ACF & PACF
How ACF and PACF plots reveal the AR and MA order fingerprints that guide ARIMA model selection.
What you'll learn
- ACF measures correlation between a series and its own lagged values; PACF isolates that correlation after removing shorter-lag effects.
- An AR(p) signature: PACF cuts off after lag p, ACF tails off; an MA(q) signature: ACF cuts off after lag q, PACF tails off.
- Significance bands at roughly plus-or-minus 2 divided by the square root of n mark which lags are statistically meaningful.
Before you start
What is autocorrelation?
A lag is a time offset. Lag 1 means “one step back in time,” lag 2 means “two steps back,” and so on.
Autocorrelation at lag k is the ordinary Pearson correlation between the original series and a copy of itself shifted k steps into the past. If today’s value tends to resemble yesterday’s value, the lag-1 autocorrelation is high. If the series has a weekly cycle, lag-7 autocorrelation will spike.
The full set of autocorrelations across lags 0, 1, 2, … forms the Autocorrelation Function (ACF). By definition, lag-0 autocorrelation is always 1.
What is partial autocorrelation?
Partial autocorrelation at lag k asks a tighter question: what is the correlation between the series and its lag-k version after removing the influence of all the lags in between (lags 1 through k−1)?
Think of it this way.
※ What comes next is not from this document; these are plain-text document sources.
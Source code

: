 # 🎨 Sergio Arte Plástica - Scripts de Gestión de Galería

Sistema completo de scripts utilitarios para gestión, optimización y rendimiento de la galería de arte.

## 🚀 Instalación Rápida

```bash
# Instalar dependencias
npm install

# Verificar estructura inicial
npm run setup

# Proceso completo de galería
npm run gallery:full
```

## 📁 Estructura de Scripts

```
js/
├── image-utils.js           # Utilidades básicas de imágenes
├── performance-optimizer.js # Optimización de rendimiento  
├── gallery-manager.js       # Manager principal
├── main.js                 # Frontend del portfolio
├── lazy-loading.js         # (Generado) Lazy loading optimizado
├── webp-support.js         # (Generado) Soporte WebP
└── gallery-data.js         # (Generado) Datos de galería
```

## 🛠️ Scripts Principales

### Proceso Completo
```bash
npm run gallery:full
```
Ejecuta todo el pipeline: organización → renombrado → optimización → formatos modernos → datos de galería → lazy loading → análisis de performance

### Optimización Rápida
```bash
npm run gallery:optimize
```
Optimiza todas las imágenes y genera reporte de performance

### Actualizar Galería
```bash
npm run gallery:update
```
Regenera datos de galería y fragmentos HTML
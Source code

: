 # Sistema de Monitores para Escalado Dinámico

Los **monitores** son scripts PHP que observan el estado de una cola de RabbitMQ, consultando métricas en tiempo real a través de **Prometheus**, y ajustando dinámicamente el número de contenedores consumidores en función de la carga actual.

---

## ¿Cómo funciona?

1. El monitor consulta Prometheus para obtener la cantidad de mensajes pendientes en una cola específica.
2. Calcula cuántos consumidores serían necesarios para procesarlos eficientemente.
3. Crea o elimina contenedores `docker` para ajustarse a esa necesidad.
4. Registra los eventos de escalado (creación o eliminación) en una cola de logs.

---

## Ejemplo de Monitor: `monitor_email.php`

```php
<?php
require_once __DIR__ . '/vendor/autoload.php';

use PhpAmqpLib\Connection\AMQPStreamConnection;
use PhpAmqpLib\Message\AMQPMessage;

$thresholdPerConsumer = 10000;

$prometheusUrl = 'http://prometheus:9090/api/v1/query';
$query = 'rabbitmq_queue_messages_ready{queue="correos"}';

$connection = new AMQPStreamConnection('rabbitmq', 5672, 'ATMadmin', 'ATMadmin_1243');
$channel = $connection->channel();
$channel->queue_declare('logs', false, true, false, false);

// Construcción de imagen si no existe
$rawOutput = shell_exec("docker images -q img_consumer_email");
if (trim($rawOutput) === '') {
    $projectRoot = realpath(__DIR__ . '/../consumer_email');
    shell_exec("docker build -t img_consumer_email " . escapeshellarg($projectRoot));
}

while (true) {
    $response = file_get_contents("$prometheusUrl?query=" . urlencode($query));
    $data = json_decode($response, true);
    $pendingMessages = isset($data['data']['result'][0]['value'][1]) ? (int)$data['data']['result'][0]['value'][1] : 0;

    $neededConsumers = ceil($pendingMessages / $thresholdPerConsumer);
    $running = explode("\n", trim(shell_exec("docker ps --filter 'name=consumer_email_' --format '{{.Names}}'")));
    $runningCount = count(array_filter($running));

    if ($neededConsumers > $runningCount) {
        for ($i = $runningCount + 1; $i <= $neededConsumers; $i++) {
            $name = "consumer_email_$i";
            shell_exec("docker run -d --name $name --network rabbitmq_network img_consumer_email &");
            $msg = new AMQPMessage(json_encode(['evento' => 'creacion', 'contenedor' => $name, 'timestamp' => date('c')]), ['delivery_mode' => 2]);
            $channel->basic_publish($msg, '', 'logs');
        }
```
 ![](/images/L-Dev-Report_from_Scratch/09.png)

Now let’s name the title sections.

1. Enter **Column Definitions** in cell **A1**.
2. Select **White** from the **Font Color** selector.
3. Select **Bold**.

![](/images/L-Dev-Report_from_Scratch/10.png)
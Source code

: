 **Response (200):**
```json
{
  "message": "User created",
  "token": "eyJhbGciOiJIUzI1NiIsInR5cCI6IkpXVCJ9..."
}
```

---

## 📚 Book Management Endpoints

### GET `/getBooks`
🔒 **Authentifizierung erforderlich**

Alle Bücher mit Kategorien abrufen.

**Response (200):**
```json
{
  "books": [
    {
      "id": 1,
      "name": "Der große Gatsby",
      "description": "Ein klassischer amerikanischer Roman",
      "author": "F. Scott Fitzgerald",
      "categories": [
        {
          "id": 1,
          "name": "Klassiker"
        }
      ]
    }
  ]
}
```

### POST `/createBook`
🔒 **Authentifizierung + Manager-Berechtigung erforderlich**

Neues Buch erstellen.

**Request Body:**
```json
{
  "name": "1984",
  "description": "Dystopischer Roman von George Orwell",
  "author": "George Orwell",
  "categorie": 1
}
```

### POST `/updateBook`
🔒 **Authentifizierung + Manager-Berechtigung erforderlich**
If lag-1 autocorrelation is strong, it will automatically create apparent correlation at lag 2 simply because today relates to yesterday and yesterday relates to the day before. The PACF strips that indirect path away, leaving only the direct association at each lag.
The Partial Autocorrelation Function (PACF) collects these cleaned-up correlations across lags.
Reading the fingerprints
The practical value of ACF and PACF comes from two classic patterns that distinguish AR and MA processes.
AR(p) signature
An autoregressive process of order p uses the last p observations directly. Its fingerprint:
- PACF cuts off sharply after lag
p— beyond that, partial correlations are near zero. - ACF tails off — it decays gradually (exponentially, or in a damped sinusoidal fashion) without a clean cutoff.
The PACF cutoff tells you p almost directly. If PACF is significant at lags 1 and 2 but essentially zero from lag 3 onward, try AR(2).
MA(q) signature
A moving-average process of order q is built from the last q error terms. Its fingerprint is the mirror image:
- ACF cuts off sharply after lag
q. - PACF tails off gradually.
If ACF is significant only at lag 1 and is near zero from lag 2 onward, try MA(1).
Mixed ARMA
When both ACF and PACF tail off (neither cuts off cleanly), the series likely has both AR and MA components. That is the signal to try ARMA(p, q) combinations, usually starting small.
Significance bands
Not every non-zero bar in an ACF or PACF plot is meaningful. Under the null hypothesis of no autocorrelation, sample autocorrelations are approximately normally distributed with standard error of roughly 1 divided by the square root of n, where n is the number of observations.
The conventional significance band is plus-or-minus 2 divided by the square root of n (a 95 % threshold). Bars that stay inside the band are consistent with noise. Only bars that poke outside the band warrant attention.
Most plotting libraries draw these bands for you as dashed horizontal lines.
The AR(1) signature in pictures
The diagram below shows what ACF and PACF look like for a simulated AR(1) process. The ACF decays gradually across lags (tailing off), while the PACF drops to near zero immediately after lag 1 (cutting off). The dashed lines mark the approximate significance band.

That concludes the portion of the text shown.